Je suis descendu, j'ai fait le tour de la place. J'ai regardé le nom sur les sonnettes, je n'en reconnaissais aucun. En bas, l'ancienne école était fermée. La peinture des volets était écaillée, la façade miteuse, les mauvaises herbes remplissaient la cour, tout était à l'abandon ; elle devait avoir déménagé. Sur le côté de l'église, le terrain vague où poussait du chanvre sauvage que nous fumions en cachette (enfin, une fois ou deux, on avait toussé à n'en plus pouvoir), avait été remplacé par une vaste pelouse parsemée d'arbres. Il n'y avait plus le tas de fumier au fond de la place, devant la ferme qui visiblement n'était plus une ferme.
Je suis entré dans l'église, elle aussi en mauvais état. Mais à l'intérieur, rien n'avait changé : les bancs bien astiqués, l'orgue surplombant la nef, les stations du chemin de croix, l'autel au loin, maintenant inversé. Je me suis assis, ma main a caressé le bois patiné, j'ai mis les pieds sur la planche où on s'agenouillait, je me rappelais les sensations que j'éprouvais autrefois dans cet endroit. Les chants grégoriens emplissaient l'espace, et tout à coup leurs paroles en latin me sont revenues, depuis l'asperges me jusqu'à l'ite missa est en passant par le credo, le gloria et le kyrie.

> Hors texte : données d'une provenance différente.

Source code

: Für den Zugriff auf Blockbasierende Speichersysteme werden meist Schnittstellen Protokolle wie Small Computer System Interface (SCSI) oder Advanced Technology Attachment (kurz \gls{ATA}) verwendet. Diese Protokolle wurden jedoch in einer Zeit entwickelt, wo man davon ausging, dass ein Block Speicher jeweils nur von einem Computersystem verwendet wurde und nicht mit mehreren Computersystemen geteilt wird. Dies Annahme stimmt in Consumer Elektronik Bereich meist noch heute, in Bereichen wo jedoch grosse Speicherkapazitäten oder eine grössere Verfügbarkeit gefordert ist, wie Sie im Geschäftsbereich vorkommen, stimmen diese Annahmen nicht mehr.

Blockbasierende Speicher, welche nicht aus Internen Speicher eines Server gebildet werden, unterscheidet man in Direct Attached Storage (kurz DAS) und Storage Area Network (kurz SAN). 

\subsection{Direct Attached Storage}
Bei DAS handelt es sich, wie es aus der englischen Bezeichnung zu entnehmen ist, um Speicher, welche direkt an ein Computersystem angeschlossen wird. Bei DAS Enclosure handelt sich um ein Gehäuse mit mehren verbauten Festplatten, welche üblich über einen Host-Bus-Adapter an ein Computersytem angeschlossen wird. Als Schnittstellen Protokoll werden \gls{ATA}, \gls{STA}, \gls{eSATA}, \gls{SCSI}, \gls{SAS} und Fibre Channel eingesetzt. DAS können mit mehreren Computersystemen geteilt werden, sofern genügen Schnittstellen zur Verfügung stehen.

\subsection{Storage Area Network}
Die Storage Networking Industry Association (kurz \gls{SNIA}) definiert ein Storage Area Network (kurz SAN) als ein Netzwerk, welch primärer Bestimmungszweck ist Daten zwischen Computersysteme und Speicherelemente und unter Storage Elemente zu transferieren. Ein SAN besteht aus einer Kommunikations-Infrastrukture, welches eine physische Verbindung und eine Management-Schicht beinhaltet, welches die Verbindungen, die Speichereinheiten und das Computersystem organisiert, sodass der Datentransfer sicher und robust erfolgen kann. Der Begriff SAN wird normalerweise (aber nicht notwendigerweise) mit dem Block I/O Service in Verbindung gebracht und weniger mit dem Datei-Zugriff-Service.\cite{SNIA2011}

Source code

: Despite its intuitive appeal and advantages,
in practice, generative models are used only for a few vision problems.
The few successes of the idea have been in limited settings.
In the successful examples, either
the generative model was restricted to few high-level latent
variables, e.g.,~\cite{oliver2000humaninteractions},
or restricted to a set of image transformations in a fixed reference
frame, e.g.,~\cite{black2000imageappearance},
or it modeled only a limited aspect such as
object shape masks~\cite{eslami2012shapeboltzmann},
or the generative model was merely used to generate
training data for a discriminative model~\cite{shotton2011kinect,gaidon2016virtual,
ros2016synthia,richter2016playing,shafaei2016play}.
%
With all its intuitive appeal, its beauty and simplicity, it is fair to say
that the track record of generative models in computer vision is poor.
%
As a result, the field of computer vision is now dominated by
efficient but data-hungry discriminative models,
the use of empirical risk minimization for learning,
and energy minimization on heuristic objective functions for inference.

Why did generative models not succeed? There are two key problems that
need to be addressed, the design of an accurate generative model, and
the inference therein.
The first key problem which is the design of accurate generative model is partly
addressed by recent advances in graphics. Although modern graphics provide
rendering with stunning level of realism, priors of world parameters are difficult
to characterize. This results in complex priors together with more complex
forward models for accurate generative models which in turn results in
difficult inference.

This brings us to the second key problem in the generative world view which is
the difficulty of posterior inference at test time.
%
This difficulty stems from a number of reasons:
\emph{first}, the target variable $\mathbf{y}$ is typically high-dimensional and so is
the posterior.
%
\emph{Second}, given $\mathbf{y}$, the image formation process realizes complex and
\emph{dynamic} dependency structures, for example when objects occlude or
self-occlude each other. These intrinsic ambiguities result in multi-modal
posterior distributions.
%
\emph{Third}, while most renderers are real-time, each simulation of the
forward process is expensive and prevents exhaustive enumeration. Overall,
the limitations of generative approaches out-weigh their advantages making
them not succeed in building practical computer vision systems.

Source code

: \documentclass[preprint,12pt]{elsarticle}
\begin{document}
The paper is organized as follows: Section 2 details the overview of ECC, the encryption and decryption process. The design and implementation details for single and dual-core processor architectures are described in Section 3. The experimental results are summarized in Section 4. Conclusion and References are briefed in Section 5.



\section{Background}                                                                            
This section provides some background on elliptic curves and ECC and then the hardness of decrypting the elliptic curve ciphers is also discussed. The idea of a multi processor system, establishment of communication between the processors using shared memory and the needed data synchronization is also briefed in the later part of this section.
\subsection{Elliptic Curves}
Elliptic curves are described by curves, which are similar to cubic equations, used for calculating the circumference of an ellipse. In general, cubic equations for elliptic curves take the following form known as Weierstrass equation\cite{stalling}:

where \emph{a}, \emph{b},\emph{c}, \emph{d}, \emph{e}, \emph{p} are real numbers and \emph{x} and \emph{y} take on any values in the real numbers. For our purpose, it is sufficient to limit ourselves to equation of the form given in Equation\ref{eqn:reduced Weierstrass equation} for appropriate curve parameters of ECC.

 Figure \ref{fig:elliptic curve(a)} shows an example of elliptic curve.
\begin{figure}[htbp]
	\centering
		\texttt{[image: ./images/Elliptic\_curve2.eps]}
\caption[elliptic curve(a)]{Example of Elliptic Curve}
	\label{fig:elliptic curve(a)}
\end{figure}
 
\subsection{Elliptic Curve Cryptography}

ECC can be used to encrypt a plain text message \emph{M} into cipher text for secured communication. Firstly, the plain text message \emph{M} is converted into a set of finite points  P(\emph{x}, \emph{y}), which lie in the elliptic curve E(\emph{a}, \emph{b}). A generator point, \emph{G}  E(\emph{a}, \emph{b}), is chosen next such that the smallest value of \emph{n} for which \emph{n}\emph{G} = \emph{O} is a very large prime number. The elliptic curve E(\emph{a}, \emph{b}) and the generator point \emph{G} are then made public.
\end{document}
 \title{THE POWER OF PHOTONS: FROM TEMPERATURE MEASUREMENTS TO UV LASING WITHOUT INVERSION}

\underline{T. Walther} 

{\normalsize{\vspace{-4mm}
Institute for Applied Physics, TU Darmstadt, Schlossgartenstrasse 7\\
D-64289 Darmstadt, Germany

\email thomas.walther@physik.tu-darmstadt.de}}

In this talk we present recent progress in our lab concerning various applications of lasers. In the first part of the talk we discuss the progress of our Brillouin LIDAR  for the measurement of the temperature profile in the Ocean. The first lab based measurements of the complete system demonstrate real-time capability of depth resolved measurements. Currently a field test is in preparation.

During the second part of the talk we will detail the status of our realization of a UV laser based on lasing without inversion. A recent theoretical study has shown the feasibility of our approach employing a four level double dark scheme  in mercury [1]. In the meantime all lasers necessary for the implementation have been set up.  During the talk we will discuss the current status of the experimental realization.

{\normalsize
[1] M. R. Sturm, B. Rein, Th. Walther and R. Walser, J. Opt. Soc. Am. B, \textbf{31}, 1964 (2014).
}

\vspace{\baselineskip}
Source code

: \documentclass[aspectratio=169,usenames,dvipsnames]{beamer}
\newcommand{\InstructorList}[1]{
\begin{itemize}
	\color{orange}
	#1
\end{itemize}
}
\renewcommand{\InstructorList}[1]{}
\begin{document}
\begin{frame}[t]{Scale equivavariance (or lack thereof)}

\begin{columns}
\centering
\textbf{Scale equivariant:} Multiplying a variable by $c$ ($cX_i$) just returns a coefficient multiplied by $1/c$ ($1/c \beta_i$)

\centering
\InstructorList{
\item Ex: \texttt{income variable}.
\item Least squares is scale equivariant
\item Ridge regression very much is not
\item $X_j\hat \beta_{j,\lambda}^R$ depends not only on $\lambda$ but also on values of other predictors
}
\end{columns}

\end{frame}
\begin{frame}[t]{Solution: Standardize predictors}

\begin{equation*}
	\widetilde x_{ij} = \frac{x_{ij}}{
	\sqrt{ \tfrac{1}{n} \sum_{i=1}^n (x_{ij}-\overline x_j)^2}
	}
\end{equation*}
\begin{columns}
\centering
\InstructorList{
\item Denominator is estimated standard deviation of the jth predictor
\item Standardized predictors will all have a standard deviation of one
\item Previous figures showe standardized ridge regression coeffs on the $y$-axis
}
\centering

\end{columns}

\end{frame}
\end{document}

Je me suis demandé en sortant si j'oserais aller sonner à la porte de ma maison. Je ne l'ai pas fait, j'ai eu peur. De quoi, je ne sais pas, peut-être de me trouver dans l'impossibilité de parler. Au lieu de cela, j'ai pris le sentier qui, passant devant l'école, mène au cimetière à travers des vergers. L'atelier de menuiserie n'existait plus non plus. Le cimetière était plus grand, surtout l'enclos des protestants, il y avait eu des décès en trente ans. J'ai eu honte devant la tombe de mes parents, pas entretenue puisque je ne viens jamais. J'ai arraché quelques mauvaises herbes, redressé la croix et les ex voto de marbre. J'avais beau me dire que leurs corps n'étaient plus que des amas d'atomes pourrissants qui n'étaient pas eux, je me sentais coupable du péché d'indifférence.
Pourquoi cette visite me mettait-elle ainsi dans cet état d'esprit, plus amer que nostalgique ? Je n'avais pourtant pas passé là mon enfance ni mon adolescence, juste les grandes vacances. Je m'ennuyais, je passais mon temps à lire des romans d'anticipation, au moins un par jour, tous plus mauvais les uns que les autres, mais je ne m'en rendais pas compte. Ma mère et mon père me donnaient des occupations que je recevais comme des corvées, telles qu'aller faucher de l'herbe pour les lapins, arracher les pommes de terre, faire les courses à la boulangerie ou à la Coop avec les tickets de ristourne collés sur des feuilles. Une fois il m'a obligé à tuer un lapin pour le déjeuner de midi, il fallait que j'apprenne. J'ai pris par les oreilles la bête qui couinait, puis par les pattes arrière, et je lui ai asséné avec une bûche plusieurs coups derrière la tête, pendant que mon père se moquait de moi en me disant que je m'y prenais comme un manche. C'était horrible, et pour une fois je me suis rebellé. J'ai flanqué le lapin mort par terre et je lui ai dit que c'était la dernière fois que je faisais une chose pareille. Il ne me l'a jamais plus demandé.
Quand je suis parti, le ciel s'était couvert. J'ai essuyé mes lunettes avant de reprendre le volant. Je crois que je ne reviendrai plus. Je ne sais même pas pourquoi je me trouvais là.